WHAT TO DO
If a line of the data below holds the string "page", copy it.

(DATA EXTRACTS)

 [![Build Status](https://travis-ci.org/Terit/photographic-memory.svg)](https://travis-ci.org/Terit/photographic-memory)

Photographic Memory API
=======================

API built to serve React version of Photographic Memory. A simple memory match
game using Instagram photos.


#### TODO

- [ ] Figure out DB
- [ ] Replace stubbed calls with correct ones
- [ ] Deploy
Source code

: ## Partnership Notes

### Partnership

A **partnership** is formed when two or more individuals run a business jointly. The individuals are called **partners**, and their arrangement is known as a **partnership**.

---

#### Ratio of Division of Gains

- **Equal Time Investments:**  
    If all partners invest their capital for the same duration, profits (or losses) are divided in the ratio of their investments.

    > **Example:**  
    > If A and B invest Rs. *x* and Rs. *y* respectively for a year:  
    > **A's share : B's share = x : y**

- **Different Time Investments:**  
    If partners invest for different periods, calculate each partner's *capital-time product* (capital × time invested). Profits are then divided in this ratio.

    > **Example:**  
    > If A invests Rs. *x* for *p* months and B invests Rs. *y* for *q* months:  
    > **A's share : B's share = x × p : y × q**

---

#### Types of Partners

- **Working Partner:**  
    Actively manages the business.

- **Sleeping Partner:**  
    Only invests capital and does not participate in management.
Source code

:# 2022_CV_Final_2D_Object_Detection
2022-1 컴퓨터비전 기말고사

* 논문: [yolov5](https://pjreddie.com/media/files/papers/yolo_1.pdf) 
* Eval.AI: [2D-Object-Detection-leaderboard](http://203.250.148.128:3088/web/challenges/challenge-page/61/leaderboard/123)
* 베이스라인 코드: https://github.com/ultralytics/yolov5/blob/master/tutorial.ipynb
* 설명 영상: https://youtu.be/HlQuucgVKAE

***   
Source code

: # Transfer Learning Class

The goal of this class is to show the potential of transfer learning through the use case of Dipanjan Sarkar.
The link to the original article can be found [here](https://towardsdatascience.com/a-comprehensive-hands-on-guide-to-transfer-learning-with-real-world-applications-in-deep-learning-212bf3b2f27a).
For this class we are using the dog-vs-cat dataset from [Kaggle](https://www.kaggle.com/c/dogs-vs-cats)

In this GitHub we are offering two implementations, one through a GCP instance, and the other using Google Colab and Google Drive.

(End DATA EXTRACTS)
(DATA EXTRACTS)

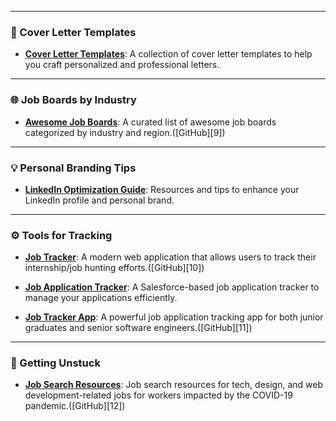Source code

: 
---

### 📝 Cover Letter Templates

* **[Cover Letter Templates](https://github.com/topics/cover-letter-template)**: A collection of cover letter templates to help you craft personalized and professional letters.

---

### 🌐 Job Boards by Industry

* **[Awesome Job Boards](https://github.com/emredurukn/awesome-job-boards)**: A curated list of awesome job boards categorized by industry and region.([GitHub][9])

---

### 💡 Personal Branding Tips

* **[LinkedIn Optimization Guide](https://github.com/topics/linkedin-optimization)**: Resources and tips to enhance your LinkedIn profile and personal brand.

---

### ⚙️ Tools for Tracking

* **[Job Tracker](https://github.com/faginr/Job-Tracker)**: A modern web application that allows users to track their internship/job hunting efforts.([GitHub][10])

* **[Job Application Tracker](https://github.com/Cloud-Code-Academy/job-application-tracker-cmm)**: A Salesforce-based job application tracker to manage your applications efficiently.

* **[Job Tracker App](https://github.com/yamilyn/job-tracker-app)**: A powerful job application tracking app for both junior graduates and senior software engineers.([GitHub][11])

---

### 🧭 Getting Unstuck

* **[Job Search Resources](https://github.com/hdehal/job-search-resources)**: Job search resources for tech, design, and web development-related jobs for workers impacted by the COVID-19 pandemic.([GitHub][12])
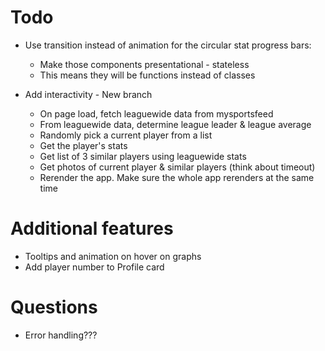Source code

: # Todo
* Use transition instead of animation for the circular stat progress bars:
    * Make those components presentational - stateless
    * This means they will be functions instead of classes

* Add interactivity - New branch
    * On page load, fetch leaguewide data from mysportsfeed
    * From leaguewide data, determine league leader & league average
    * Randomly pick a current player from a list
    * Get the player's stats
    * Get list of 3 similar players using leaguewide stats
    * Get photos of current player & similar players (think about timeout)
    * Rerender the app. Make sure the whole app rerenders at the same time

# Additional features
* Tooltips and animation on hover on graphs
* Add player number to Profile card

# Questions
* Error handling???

(End DATA EXTRACTS)

YOUR RESPONSE
* Eval.AI: [2D-Object-Detection-leaderboard](http://203.250.148.128:3088/web/challenges/challenge-page/61/leaderboard/123)
    * On page load, fetch leaguewide data from mysportsfeed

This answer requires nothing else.